▶ Records supplied
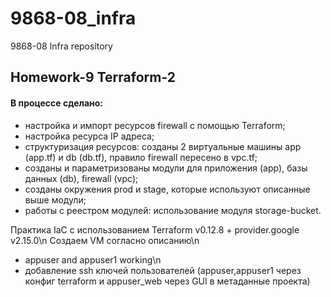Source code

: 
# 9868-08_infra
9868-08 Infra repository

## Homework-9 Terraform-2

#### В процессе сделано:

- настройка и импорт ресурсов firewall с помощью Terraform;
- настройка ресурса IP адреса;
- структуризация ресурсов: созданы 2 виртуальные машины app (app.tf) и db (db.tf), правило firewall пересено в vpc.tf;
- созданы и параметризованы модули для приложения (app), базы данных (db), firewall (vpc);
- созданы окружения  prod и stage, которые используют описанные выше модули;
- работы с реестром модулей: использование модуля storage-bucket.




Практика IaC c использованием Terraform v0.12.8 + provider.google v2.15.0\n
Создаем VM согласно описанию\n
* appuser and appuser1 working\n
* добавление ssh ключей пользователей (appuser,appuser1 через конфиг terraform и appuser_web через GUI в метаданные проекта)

* * *

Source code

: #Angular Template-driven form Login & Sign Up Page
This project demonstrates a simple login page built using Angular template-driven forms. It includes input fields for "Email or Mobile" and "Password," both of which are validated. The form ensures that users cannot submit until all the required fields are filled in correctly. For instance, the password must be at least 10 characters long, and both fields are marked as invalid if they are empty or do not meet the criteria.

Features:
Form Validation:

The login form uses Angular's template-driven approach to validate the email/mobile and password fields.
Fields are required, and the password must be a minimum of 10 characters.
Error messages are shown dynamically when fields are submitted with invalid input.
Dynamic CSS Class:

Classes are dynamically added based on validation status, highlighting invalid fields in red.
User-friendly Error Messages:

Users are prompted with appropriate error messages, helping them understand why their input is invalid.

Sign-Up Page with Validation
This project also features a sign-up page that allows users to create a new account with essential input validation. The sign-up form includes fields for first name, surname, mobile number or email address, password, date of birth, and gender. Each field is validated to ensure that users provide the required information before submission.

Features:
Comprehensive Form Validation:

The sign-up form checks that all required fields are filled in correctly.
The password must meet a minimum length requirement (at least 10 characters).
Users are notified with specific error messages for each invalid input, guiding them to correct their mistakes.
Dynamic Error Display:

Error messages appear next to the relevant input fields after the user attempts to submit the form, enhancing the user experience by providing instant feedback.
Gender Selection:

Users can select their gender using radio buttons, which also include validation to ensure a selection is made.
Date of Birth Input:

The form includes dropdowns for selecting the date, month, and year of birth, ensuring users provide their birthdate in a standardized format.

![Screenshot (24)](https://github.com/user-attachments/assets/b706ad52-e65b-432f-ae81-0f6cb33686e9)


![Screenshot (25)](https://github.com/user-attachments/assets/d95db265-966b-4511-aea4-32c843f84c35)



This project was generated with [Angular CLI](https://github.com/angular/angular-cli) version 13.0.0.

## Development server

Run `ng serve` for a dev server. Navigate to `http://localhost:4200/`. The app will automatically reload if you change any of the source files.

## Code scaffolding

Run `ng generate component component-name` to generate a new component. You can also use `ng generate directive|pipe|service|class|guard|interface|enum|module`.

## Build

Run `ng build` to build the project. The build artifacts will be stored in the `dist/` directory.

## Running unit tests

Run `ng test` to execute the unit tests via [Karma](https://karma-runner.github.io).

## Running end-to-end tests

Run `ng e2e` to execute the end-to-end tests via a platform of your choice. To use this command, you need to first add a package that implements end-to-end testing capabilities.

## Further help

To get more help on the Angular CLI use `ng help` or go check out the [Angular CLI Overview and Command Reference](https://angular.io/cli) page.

---

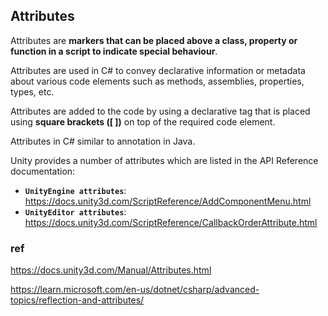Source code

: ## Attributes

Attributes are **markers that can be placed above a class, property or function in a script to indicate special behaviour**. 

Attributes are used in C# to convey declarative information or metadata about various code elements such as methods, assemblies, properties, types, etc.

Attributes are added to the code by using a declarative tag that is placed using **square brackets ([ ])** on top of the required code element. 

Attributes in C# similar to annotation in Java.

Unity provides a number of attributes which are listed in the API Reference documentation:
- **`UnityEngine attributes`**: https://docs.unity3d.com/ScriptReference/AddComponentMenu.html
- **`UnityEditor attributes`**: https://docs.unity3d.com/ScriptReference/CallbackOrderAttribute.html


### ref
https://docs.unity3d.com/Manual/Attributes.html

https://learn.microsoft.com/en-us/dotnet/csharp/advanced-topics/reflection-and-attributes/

▶ To do
Looking at the material above, count the lines where the word "characters" occurs, and answer with that count alone.

▶ Task answer
3